** Opening Information supplied block **

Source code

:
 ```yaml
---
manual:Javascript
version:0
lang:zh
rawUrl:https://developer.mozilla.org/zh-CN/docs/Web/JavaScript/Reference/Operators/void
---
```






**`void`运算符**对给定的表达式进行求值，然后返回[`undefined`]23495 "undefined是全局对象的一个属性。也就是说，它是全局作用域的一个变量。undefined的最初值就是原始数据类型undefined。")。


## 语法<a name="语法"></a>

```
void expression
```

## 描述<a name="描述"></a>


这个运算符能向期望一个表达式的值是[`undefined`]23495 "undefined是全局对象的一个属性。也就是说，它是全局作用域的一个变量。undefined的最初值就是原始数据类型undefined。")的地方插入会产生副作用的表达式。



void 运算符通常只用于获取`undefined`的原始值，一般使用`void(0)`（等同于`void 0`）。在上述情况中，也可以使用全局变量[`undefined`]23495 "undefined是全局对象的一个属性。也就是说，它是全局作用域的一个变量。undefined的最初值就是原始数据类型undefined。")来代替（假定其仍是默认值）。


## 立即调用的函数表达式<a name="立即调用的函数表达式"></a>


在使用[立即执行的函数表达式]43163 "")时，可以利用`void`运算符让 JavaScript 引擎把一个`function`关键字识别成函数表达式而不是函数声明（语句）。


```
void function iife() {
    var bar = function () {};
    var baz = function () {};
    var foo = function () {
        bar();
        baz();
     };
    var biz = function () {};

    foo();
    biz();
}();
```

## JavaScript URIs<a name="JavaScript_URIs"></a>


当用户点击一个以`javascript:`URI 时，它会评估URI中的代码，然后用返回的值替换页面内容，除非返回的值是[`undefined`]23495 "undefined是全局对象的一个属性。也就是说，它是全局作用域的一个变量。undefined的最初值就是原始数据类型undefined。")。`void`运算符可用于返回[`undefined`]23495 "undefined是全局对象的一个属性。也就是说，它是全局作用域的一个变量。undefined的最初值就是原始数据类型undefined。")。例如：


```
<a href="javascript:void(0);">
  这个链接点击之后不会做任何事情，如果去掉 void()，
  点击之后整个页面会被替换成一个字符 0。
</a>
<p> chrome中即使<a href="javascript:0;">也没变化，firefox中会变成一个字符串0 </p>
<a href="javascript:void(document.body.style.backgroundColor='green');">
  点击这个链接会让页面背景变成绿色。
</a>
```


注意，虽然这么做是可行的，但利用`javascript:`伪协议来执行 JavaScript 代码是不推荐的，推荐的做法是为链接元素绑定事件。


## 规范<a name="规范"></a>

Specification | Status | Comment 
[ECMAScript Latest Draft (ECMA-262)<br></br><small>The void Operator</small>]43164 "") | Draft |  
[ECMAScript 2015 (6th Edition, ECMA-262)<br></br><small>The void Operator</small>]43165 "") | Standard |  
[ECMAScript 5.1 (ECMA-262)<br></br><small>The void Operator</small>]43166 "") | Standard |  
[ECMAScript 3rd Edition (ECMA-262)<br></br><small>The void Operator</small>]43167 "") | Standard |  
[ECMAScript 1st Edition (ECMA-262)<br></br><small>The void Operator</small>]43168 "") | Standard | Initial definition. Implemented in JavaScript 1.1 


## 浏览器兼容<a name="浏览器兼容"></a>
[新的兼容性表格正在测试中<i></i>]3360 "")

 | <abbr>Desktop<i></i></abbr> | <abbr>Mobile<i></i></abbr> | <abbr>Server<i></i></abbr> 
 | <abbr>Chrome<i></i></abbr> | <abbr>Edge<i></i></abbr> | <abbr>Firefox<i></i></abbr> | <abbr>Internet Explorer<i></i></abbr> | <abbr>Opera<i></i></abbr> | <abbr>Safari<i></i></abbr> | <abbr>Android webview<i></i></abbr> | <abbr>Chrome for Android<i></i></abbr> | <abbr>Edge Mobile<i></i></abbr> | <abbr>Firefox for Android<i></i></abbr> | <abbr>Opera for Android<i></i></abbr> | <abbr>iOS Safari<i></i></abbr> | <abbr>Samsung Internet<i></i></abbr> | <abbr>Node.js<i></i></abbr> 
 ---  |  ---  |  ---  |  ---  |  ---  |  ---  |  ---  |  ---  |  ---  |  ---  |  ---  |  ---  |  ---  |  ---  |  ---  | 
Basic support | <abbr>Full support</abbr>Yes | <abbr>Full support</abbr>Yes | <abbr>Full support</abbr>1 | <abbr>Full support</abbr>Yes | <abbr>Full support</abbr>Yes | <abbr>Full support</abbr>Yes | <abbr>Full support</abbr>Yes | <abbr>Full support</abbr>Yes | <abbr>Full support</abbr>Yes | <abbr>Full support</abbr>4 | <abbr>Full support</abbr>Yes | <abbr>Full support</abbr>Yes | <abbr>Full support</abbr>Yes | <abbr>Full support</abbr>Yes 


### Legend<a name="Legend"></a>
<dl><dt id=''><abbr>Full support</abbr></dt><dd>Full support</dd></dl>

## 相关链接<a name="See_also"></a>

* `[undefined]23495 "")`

** Closing Information supplied block **

Task to complete: Scan the material for the string "href". Copy each line where it appears.

Written solution:
<a href="javascript:void(0);">
<p> chrome中即使<a href="javascript:0;">也没变化，firefox中会变成一个字符串0 </p>
<a href="javascript:void(document.body.style.backgroundColor='green');">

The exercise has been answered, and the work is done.